🤖 AI Summary
This work proposes the first end-to-end trainable adaptive video watermarking framework, addressing key limitations of existing methods that rely on manual masks and exhibit poor robustness under compression, temporal editing, and social media redistribution. The proposed approach integrates a mask prediction network to automatically identify optimal embedding regions, combined with region-aware encoding and noise-augmented training. This enables robust recovery against temporal manipulations—including frame swapping, insertion, and deletion—while eliminating flickering artifacts and preserving high visual quality (achieving a PSNR of 50.08 dB). Without requiring human-annotated masks, the method reliably embeds 128 bits of information and maintains effective traceability even after re-encoding on platforms such as YouTube and Facebook and under various distortions, significantly enhancing the practicality and robustness of video watermarking.
📝 Abstract
We present FlowMark, a video watermarking framework guided by automatically predicted object masks.
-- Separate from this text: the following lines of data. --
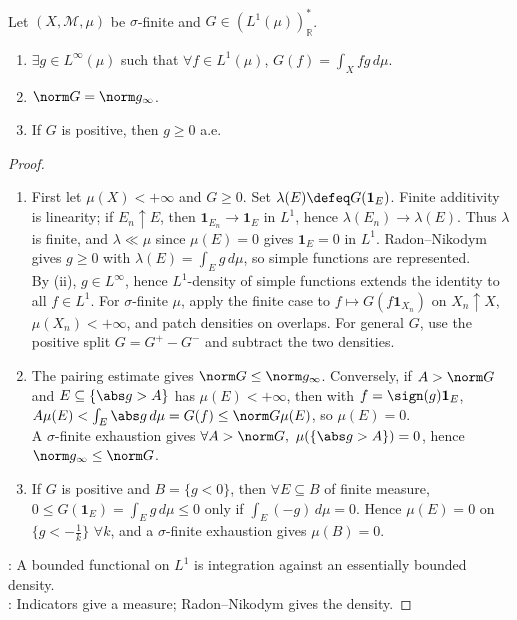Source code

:\begin{theorem} \label{thm:riesz-representation-l1} \\
Let $(X,\mathcal M,\mu)$ be $\sigma$-finite and $G\in(L^1(\mu))^*_\mathbb R$.
\begin{enumerate}[label=(\roman*)]
\setlength{\itemsep}{0pt}
\item $\exists g\in L^\infty(\mu)$ such that $\forall f\in L^1(\mu)$, $G(f)=\int_Xfg\,d\mu$.
\item $\norm G=\norm g_\infty$.
\item If $G$ is positive, then $g\geq0$ a.e.
\end{enumerate}
\begin{proof}
\begin{enumerate}[label=(\roman*)]
\setlength{\itemsep}{0pt}
\item First let $\mu(X)<+\infty$ and $G\geq0$. Set $\lambda(E)\defeq G(\mathbf 1_E)$. Finite additivity is linearity; if $E_n\uparrow E$, then $\mathbf 1_{E_n}\to\mathbf 1_E$ in $L^1$, hence $\lambda(E_n)\to\lambda(E)$. Thus $\lambda$ is finite, and $\lambda\ll\mu$ since $\mu(E)=0$ gives $\mathbf 1_E=0$ in $L^1$. Radon--Nikodym gives $g\geq0$ with $\lambda(E)=\int_Eg\,d\mu$, so simple functions are represented.\\
By (ii), $g\in L^\infty$, hence $L^1$-density of simple functions extends the identity to all $f\in L^1$. For $\sigma$-finite $\mu$, apply the finite case to $f\mapsto G(f\mathbf 1_{X_n})$ on $X_n\uparrow X$, $\mu(X_n)<+\infty$, and patch densities on overlaps. For general $G$, use the positive split $G=G^+-G^-$ and subtract the two densities.
\item The pairing estimate gives $\norm G\leq\norm g_\infty$. Conversely, if $A>\norm G$ and $E\subseteq\{\abs g>A\}$ has $\mu(E)<+\infty$, then with $f=\sign(g)\mathbf 1_E$, $A\mu(E)<\int_E\abs g\,d\mu=G(f)\leq\norm G\mu(E)$, so $\mu(E)=0$.\\
A $\sigma$-finite exhaustion gives $\forall A>\norm G,\ \mu(\{\abs g>A\})=0$, hence $\norm g_\infty\leq\norm G$.
\item If $G$ is positive and $B=\{g<0\}$, then $\forall E\subseteq B$ of finite measure, $0\leq G(\mathbf 1_E)=\int_Eg\,d\mu\leq0$ only if $\int_E(-g)\,d\mu=0$. Hence $\mu(E)=0$ on $\{g<-\frac{1}{k}\}$ $\forall k$, and a $\sigma$-finite exhaustion gives $\mu(B)=0$.
\end{enumerate}
: A bounded functional on $L^1$ is integration against an essentially bounded density.\\
: Indicators give a measure; Radon--Nikodym gives the density.
\end{proof}
\end{theorem}

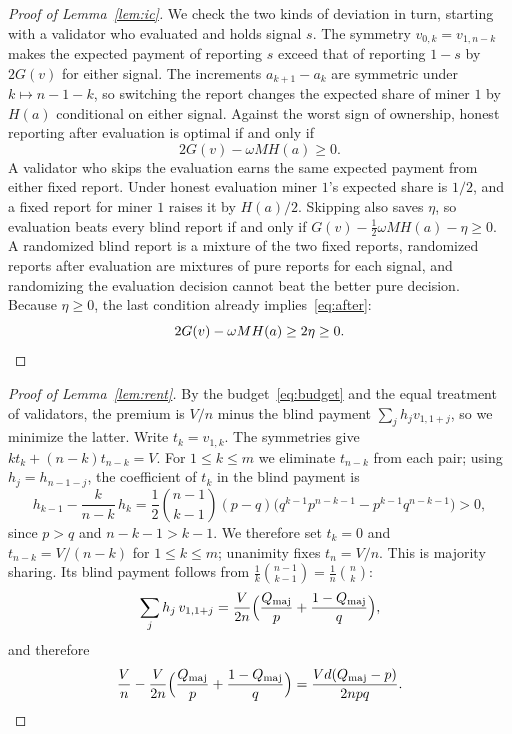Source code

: \documentclass[sigconf,anonymous,review]{acmart}
\numberwithin{equation}{section}
\newcommand{\Qmaj}{Q_{\mathrm{maj}}}
\begin{document}
\begin{proof}[Proof of Lemma~\ref{lem:ic}]
We check the two kinds of deviation in turn, starting with a validator who
evaluated and holds signal $s$. The symmetry
$v_{0,k}=v_{1,n-k}$ makes the expected payment of reporting $s$ exceed that of
reporting $1-s$ by $2G(v)$ for either signal. The increments
$a_{k+1}-a_k$ are symmetric under $k\mapsto n-1-k$, so switching the report
changes the expected share of miner $1$ by $H(a)$ conditional on either signal.
Against the worst sign of ownership, honest reporting after evaluation is
optimal if and only if
\begin{equation}\label{eq:after}
2G(v)-\omega MH(a)\ge0 .
\end{equation}
A validator who skips the evaluation earns the same expected payment from
either fixed report. Under honest evaluation miner $1$'s expected share is
$1/2$, and a fixed report for miner $1$ raises it by $H(a)/2$. Skipping also
saves $\eta$, so evaluation beats every blind report if and only if
$G(v)-\frac12\omega MH(a)-\eta\ge0$. A randomized blind report is a mixture of
the two fixed reports, randomized reports after evaluation are mixtures of pure
reports for each signal, and randomizing the evaluation decision cannot beat
the better pure decision. Because $\eta\ge0$, the last condition already
implies~\eqref{eq:after}:
\[
2G(v)-\omega MH(a)\ge2\eta\ge0 .\qedhere
\]
\end{proof}

\begin{proof}[Proof of Lemma~\ref{lem:rent}]
By the budget~\eqref{eq:budget} and the equal treatment of validators, the
premium is $V/n$ minus the blind payment $\sum_jh_jv_{1,1+j}$, so we minimize
the latter. Write $t_k=v_{1,k}$. The symmetries give
$kt_k+(n-k)t_{n-k}=V$. For $1\le k\le m$ we eliminate $t_{n-k}$ from each pair;
using $h_j=h_{n-1-j}$, the coefficient of $t_k$ in the blind payment is
\[
h_{k-1}-\frac{k}{n-k}\,h_k=\frac12\binom{n-1}{k-1}(p-q)\bigl(q^{k-1}p^{n-k-1}-p^{k-1}q^{n-k-1}\bigr)>0,
\]
since $p>q$ and $n-k-1>k-1$. We therefore set $t_k=0$ and $t_{n-k}=V/(n-k)$ for
$1\le k\le m$; unanimity fixes $t_n=V/n$. This is majority sharing. Its blind
payment follows from $\frac1k\binom{n-1}{k-1}=\frac1n\binom nk$:
\[
\sum_jh_j\,v_{1,1+j}=\frac{V}{2n}\Bigl(\frac{\Qmaj}{p}+\frac{1-\Qmaj}{q}\Bigr),
\]
and therefore
\[
\frac Vn-\frac{V}{2n}\Bigl(\frac{\Qmaj}{p}+\frac{1-\Qmaj}{q}\Bigr)=\frac{Vd(\Qmaj-p)}{2npq}.
\qedhere
\]
\end{proof}
\end{document}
In contrast to prior region-based approaches that require user-supplied mask guidance, FlowMark learns to identify optimal regions for watermark embedding through a dedicated Mask Predictor network. Our end-to-end trainable architecture combines region-aware encoding with noise-augmented training to ensure robustness against compression, geometric transformations, and content variation, while preserving high perceptual quality. Our content-adaptive masking keeps watermark signals coherent with natural video dynamics, effectively eliminating perceptual flicker. Beyond compression robustness, FlowMark maintains reliable watermark recovery under video-native temporal edits (e.g., frame swap, insertion, deletion, resampling, and interpolation) and real-world social media distribution pipelines (e.g., YouTube and Facebook re-encoding). Experimental results on both image and video datasets show that FlowMark reliably embeds $128$-bit messages with up to $50.08$ dB PSNR, offering strong performance for content provenance, temporal authenticity verification, and video integrity protection.